Edit: I tested my code with the VS2013 profiler and it claims that I am spending 50% of the execution time in imshow/waitkey.

I've seen several discussions on this in the OpenCV Q/A forum and they always end with "you shouldn't be using imshow except for debugging" but nobody is suggesting anything else to use, so I thought I'd try here.

guy

Guy Garty
  • 21
  • 1
  • 5
  • How did you reach the conclusion that `imshow` and `waitKey` are the bottleneck? Did you profile your code? Or at least time it? Are you testing it in release build? – Dan Mašek Apr 05 '16 at 22:45
  • 1
    Running [this little test](http://pastebin.com/PFPgzQn0) gives me about 55 FPS with a 1600x1200 image on an i7-4930K with a decent nVidia card. If you want to draw the image yourself, the fastest way is BitBlt in OnPaint handler. I don't use Windows Forms, but i've [got a snippet](http://pastebin.com/GkDQD3AV) I use with WTL, which is quite close to the windows API. Shouldn't be too hard to modify it to suit your purpose. – Dan Mašek Apr 05 '16 at 23:20
  • Release mode helps a bit vs. debug (Should have thought of that myself), – Guy Garty Apr 06 '16 at 19:18
  • I might be the processing algorithm itself where it spends most of the time. What size are the images? What does the algorithm look like? – Dan Mašek Apr 06 '16 at 19:26
  • Images are 5.5MP 16 bit, coming from an sCMOS camera. – Guy Garty Apr 06 '16 at 19:28
  • the processing is scaling them down to 8 bit for display. The VS profiler claims that the display bit is ~50%, the processing ~30% and the image acquisition ~15% (but depends on exposure).

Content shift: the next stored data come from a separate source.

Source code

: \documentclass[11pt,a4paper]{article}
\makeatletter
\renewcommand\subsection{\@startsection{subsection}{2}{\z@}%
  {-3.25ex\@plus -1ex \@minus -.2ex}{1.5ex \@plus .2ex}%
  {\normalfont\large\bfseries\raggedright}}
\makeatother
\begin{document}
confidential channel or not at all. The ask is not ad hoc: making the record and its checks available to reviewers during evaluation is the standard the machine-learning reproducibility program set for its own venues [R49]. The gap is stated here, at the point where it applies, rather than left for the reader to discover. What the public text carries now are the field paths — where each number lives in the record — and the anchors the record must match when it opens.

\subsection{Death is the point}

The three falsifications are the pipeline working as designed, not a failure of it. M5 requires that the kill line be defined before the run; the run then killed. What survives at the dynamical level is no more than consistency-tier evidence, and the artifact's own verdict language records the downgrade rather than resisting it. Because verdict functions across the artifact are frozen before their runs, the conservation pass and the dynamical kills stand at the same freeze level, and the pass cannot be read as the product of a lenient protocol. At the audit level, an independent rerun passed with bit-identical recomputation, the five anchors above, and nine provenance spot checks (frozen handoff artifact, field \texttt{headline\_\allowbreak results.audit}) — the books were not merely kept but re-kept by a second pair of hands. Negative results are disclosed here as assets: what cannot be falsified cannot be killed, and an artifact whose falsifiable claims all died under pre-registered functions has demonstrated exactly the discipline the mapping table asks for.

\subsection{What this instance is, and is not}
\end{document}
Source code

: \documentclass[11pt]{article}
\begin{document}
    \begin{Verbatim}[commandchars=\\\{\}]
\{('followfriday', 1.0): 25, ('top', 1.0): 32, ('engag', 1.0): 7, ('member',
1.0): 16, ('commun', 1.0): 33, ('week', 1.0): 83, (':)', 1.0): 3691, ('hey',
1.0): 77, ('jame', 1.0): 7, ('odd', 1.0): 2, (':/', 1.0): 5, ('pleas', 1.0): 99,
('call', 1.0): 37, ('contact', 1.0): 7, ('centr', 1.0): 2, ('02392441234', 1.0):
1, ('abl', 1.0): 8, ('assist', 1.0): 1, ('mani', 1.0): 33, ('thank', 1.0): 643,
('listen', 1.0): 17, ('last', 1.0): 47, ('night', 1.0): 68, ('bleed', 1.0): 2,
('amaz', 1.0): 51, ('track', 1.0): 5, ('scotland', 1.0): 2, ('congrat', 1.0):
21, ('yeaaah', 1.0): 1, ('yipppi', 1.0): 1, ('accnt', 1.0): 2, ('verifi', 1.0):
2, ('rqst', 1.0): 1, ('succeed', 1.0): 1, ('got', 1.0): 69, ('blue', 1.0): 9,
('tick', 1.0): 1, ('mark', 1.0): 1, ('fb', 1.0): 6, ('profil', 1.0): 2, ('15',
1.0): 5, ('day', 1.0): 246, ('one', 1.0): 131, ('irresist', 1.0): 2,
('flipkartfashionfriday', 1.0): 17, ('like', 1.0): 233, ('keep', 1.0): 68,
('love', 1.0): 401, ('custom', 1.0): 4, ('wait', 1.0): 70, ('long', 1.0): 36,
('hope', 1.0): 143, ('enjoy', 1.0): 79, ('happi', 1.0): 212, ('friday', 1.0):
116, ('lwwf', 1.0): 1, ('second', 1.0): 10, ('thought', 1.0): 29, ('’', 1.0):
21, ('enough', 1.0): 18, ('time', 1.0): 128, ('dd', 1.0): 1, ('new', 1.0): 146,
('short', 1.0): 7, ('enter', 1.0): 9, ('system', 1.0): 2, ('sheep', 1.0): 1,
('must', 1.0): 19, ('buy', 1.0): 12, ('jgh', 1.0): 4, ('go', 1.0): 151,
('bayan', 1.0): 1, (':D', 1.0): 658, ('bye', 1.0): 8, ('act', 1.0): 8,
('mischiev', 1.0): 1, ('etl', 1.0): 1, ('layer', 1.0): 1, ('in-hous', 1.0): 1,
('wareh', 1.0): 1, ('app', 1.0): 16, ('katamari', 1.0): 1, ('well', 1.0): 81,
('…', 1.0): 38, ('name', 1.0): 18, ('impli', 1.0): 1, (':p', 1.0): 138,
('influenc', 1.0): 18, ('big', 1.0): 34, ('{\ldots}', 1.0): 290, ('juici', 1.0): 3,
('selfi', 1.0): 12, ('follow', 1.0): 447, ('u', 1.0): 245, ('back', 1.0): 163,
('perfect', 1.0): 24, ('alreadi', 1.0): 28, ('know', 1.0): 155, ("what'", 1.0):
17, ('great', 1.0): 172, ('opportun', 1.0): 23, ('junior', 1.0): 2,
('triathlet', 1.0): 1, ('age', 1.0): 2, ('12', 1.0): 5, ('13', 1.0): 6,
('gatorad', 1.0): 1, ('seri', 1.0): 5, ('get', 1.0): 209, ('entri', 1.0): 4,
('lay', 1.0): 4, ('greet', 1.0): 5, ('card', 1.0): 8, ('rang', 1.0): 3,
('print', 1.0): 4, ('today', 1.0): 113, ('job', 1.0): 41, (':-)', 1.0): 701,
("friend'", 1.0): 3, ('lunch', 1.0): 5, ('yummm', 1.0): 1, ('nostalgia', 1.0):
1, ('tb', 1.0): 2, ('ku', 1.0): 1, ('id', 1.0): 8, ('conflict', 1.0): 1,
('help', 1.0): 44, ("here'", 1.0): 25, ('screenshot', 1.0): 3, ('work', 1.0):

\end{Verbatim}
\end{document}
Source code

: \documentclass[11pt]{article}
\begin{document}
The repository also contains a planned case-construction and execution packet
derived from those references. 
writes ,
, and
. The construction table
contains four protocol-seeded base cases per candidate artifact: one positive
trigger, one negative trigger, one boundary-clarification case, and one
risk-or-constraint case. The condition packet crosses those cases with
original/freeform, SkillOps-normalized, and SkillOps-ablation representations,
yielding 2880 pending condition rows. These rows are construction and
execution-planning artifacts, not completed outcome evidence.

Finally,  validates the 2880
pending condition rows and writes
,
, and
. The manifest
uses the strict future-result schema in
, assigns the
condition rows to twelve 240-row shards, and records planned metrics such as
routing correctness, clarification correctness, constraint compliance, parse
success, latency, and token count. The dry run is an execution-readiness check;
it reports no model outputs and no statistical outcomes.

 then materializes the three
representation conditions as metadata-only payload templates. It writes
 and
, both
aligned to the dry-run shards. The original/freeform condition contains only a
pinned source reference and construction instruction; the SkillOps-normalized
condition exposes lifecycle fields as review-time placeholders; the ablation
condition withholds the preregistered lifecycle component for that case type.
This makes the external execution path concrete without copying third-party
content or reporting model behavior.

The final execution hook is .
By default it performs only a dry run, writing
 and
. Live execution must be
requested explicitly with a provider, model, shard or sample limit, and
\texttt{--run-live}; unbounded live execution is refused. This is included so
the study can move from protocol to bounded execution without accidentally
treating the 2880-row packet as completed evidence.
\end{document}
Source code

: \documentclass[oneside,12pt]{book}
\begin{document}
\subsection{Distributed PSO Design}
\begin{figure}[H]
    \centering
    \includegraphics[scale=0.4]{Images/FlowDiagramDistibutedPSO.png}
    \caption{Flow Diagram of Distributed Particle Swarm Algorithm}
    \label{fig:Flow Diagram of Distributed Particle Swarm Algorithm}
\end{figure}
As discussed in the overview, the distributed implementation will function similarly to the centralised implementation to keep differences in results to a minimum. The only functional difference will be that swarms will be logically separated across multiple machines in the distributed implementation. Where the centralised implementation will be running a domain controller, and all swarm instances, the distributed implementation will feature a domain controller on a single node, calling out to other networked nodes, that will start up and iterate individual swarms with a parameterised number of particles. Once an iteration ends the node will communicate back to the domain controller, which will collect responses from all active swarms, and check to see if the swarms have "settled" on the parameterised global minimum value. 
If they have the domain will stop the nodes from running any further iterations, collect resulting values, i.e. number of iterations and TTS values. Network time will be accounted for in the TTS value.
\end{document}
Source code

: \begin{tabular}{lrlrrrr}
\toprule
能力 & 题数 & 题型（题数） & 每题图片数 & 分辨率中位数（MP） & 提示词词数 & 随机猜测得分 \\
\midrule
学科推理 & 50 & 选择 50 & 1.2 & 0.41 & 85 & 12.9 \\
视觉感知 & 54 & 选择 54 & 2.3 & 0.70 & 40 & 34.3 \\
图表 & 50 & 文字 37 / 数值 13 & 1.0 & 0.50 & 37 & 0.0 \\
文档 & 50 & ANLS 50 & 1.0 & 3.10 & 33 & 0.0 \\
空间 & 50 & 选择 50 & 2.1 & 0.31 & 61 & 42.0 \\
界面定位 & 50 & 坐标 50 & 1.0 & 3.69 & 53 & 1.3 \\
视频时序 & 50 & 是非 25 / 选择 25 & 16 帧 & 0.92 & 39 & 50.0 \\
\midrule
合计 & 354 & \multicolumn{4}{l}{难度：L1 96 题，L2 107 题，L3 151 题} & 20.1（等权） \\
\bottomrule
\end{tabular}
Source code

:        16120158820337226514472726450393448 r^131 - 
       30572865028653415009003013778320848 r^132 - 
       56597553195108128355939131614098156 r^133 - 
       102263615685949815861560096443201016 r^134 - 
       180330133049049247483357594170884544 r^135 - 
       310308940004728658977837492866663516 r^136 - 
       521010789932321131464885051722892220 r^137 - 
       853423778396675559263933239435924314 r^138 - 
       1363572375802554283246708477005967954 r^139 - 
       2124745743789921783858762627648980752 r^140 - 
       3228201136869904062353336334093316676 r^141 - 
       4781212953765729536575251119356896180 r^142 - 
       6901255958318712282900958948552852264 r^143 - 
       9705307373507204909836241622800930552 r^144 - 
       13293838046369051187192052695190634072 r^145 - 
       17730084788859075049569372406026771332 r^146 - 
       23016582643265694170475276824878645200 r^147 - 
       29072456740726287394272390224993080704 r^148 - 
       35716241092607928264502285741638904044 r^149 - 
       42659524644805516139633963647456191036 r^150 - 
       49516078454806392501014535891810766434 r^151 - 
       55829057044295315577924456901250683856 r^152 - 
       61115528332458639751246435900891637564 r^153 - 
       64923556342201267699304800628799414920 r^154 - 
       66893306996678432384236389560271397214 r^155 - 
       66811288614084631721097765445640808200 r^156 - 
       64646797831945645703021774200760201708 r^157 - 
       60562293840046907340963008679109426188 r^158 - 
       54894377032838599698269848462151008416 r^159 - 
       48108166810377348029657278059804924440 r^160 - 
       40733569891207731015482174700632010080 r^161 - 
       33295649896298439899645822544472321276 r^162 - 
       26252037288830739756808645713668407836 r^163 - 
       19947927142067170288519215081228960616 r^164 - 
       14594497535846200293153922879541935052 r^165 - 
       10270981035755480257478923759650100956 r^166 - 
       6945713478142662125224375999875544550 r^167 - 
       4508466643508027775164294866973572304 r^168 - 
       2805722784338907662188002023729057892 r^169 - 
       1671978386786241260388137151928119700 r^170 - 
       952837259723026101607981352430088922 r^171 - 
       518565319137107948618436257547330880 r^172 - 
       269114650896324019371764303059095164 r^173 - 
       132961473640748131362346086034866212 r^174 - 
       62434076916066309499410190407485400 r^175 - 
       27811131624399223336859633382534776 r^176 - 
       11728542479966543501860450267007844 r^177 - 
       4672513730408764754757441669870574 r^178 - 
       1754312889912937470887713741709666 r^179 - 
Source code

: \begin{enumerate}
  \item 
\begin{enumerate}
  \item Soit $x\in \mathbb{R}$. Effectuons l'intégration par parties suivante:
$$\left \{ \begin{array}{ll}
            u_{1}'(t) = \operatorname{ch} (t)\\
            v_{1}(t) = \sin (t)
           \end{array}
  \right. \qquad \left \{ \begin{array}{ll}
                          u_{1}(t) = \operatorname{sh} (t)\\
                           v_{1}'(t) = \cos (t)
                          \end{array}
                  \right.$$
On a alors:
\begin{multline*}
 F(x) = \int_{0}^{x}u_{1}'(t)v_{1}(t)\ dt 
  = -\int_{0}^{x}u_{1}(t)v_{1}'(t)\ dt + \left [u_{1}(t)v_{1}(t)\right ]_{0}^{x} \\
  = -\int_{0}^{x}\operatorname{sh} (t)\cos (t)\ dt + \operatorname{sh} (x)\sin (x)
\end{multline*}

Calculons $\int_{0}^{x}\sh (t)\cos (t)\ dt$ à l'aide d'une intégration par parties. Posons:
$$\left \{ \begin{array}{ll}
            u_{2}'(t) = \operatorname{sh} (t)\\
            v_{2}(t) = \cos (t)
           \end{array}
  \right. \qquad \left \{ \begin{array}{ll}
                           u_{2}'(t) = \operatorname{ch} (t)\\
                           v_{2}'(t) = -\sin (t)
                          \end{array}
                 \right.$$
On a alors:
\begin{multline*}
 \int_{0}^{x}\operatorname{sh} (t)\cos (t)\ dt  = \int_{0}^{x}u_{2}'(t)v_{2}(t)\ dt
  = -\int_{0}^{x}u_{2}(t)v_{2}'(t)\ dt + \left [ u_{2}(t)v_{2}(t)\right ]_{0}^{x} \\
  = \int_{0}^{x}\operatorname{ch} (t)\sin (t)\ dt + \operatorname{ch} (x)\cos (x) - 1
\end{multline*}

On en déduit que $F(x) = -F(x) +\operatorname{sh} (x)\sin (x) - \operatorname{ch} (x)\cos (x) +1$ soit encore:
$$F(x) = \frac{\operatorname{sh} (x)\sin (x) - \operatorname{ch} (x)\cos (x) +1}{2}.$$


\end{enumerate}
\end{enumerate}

So at best I could probably get a 2x gain. The thing is that the software that comes with the camera supports video rates in "live view mode" which I am trying to replicate, so that I know a solution exists, I just cant get to it. – Guy Garty Apr 06 '16 at 19:44
  • Do you resize the image somehow? Is the window autosized, or is the size different than the image size? Can you put your code in the question, or maybe on github, or pastebin? – Dan Mašek Apr 06 '16 at 20:11

1 Answers1

3

Without seeing what you have, here is the approach I would take to achieve what you want.

  1. Have a dedicated thread for frame acquisition from the camera. Insert the acquired frames into a synchronized queue, that is consumed by:

  2. Image processing thread. Takes frames from the queue, processes them into images suitable for display. It changes a synchronized output image, and notifies GUI about it.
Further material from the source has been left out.